[Assignment]
Return each line of the records below that contains the word "between".

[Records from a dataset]
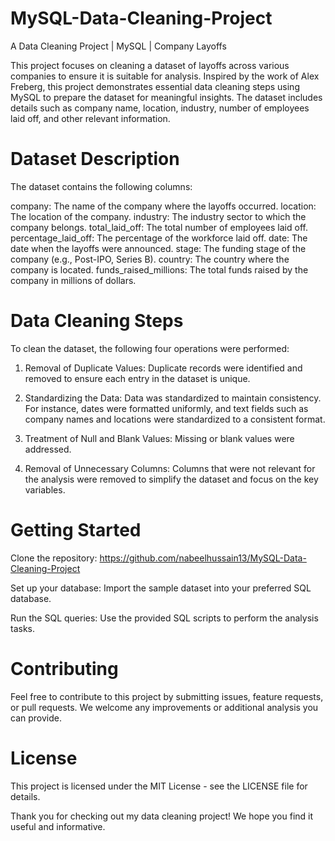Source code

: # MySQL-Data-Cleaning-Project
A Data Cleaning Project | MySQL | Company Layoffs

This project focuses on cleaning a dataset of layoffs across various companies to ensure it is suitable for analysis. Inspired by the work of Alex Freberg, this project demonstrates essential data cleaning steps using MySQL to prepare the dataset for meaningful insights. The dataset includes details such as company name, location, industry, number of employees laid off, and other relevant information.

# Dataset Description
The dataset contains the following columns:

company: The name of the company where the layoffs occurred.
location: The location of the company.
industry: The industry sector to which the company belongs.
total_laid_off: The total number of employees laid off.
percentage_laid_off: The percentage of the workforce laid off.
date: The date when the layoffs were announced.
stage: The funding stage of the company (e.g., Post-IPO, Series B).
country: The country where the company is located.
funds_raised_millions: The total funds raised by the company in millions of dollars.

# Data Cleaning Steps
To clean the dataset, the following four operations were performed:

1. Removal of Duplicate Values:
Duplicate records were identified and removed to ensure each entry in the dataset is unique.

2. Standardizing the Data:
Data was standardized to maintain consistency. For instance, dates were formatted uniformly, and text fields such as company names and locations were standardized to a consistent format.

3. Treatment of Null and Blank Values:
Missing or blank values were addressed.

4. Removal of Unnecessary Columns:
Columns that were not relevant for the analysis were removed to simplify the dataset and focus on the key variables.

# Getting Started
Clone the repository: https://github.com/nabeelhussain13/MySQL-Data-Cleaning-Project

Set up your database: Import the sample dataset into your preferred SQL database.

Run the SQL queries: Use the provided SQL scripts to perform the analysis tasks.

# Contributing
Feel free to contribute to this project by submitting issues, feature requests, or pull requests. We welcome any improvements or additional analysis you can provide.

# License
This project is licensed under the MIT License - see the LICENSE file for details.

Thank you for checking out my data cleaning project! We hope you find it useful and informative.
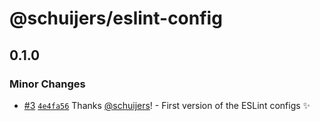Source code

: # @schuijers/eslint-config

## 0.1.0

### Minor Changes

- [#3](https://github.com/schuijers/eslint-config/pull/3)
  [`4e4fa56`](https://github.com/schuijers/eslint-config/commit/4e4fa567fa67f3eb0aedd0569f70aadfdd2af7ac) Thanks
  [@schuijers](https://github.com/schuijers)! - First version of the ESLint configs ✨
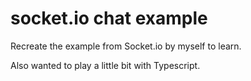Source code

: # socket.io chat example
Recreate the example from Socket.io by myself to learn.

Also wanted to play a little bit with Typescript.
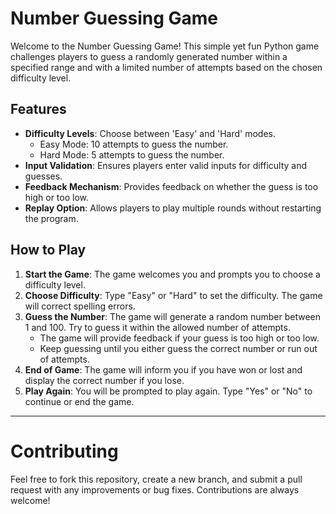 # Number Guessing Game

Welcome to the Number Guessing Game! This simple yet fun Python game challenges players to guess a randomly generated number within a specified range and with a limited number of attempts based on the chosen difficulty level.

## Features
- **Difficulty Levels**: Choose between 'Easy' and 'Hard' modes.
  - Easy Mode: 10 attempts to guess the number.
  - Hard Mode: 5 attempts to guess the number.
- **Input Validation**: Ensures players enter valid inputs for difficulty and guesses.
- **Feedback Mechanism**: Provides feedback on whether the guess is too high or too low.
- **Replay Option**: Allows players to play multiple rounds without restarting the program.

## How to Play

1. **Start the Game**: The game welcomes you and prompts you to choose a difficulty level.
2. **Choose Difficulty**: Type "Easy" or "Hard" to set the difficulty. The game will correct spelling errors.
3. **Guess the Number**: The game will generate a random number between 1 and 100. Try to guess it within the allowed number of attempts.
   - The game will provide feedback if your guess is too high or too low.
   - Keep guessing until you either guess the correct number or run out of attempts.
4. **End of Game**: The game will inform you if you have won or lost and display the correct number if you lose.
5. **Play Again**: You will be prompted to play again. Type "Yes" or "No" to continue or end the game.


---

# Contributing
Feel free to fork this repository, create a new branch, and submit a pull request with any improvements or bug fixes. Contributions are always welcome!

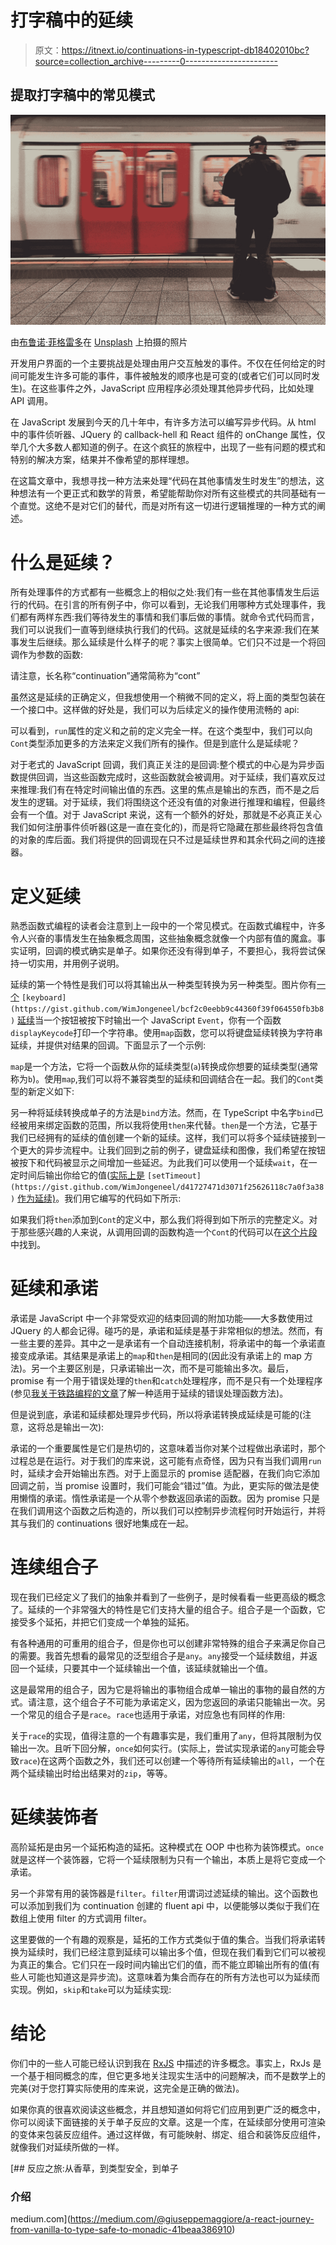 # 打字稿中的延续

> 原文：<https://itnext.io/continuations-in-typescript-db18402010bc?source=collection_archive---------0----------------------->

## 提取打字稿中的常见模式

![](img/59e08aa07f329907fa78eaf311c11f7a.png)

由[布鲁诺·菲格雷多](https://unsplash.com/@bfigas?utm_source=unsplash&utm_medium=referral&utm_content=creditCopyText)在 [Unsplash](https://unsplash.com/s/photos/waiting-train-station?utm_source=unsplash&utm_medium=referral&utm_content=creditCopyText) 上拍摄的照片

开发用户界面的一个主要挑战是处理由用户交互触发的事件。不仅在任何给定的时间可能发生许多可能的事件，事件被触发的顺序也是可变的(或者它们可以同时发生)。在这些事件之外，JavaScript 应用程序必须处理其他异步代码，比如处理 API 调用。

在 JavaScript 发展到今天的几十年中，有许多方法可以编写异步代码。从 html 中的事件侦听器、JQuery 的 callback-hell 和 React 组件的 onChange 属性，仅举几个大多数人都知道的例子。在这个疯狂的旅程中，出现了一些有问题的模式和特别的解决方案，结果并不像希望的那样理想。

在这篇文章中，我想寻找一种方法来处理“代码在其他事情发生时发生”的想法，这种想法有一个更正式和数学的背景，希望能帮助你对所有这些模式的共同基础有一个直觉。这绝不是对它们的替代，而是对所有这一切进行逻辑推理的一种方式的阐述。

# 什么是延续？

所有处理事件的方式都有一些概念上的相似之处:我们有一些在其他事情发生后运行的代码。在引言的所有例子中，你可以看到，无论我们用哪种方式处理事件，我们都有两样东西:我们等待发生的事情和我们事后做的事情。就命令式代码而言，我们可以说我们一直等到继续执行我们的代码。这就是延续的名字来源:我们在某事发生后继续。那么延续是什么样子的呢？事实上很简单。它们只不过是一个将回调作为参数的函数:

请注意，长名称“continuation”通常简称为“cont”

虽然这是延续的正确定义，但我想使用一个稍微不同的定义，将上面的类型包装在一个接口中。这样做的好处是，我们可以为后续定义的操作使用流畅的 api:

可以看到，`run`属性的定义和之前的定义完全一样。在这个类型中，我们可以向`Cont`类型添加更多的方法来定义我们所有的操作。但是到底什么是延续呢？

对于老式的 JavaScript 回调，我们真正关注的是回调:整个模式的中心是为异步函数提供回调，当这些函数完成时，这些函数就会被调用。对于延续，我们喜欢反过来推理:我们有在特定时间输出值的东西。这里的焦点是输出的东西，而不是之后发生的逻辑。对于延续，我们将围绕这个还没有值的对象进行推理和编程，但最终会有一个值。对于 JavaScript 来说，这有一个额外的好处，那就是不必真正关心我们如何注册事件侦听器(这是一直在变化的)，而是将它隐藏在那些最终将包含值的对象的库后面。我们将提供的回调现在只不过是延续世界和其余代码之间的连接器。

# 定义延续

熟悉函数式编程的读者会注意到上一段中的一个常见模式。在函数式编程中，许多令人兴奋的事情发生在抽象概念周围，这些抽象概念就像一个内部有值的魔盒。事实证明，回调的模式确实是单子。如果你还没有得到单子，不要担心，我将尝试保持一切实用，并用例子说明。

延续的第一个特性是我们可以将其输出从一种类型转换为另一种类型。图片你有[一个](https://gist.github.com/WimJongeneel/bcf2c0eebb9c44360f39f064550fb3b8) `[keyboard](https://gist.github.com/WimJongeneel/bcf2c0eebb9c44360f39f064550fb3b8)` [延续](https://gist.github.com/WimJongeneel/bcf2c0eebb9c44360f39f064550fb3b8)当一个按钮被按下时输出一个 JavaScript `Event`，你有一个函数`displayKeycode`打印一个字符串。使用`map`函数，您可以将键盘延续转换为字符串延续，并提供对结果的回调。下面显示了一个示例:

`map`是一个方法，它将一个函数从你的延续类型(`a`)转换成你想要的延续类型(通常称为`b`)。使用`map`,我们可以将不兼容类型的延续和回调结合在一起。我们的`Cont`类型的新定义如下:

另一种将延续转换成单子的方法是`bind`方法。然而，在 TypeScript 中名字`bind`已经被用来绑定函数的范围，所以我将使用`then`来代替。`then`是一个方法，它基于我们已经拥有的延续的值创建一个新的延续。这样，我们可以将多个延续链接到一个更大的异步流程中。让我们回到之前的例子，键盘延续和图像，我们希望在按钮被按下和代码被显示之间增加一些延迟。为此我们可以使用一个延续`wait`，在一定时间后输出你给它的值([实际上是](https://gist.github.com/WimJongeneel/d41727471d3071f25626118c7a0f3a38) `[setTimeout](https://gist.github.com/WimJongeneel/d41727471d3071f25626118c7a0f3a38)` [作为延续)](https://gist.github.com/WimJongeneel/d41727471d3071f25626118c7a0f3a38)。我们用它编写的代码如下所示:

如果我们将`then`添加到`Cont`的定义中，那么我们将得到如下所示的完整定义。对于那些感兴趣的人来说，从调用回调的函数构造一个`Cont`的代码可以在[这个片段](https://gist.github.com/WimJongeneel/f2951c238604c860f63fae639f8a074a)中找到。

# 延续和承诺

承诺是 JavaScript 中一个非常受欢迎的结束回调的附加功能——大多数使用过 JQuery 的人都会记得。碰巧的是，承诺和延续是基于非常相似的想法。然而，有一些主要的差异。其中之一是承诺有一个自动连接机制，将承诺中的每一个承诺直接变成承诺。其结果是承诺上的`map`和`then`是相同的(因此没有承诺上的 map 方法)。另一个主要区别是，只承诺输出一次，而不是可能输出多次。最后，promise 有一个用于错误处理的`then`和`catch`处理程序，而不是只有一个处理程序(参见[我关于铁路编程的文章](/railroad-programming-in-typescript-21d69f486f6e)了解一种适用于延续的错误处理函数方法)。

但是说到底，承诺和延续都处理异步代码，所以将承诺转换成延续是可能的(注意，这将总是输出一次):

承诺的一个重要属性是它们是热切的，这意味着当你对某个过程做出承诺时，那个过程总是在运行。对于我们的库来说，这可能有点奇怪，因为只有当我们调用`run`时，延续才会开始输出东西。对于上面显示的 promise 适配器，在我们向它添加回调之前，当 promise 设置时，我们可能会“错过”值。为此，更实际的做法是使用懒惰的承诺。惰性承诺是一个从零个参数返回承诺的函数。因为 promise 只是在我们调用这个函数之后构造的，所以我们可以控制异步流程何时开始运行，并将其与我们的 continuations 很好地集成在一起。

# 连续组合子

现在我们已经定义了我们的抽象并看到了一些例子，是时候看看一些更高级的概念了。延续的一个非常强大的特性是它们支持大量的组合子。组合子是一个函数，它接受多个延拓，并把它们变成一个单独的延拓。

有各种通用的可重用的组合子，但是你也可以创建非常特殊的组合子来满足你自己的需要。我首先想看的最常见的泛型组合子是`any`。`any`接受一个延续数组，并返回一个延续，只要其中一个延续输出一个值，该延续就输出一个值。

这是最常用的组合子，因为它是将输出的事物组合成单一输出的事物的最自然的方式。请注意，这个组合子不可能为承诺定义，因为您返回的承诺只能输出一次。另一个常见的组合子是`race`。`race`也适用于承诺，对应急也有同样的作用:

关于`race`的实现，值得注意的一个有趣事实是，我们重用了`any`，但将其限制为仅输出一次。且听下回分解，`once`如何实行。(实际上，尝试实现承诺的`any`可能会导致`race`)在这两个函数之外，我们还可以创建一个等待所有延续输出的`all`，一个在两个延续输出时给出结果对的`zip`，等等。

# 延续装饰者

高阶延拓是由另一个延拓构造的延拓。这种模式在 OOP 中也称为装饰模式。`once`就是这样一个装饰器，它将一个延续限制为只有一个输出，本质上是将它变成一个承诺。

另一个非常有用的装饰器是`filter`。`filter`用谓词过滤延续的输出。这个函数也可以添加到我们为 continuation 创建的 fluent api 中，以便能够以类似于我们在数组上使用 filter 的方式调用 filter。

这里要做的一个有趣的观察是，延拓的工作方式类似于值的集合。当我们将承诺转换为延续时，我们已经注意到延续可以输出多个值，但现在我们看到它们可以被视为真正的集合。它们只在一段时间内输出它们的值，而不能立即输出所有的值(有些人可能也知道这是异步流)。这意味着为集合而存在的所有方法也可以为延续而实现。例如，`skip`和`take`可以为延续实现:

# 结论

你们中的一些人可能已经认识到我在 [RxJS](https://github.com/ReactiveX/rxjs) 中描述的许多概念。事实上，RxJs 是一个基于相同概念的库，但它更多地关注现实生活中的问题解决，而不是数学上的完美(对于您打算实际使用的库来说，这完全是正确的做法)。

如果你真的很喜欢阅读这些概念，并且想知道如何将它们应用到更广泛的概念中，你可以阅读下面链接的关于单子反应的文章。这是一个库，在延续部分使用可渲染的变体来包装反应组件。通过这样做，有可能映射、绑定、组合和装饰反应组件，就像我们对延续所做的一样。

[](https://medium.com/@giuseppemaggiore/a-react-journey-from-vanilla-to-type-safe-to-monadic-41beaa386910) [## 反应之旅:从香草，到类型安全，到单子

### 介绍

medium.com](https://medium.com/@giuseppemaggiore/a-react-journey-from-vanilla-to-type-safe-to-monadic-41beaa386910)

[Your response]
- **Difficulty Levels**: Choose between 'Easy' and 'Hard' modes.
3. **Guess the Number**: The game will generate a random number between 1 and 100. Try to guess it within the allowed number of attempts.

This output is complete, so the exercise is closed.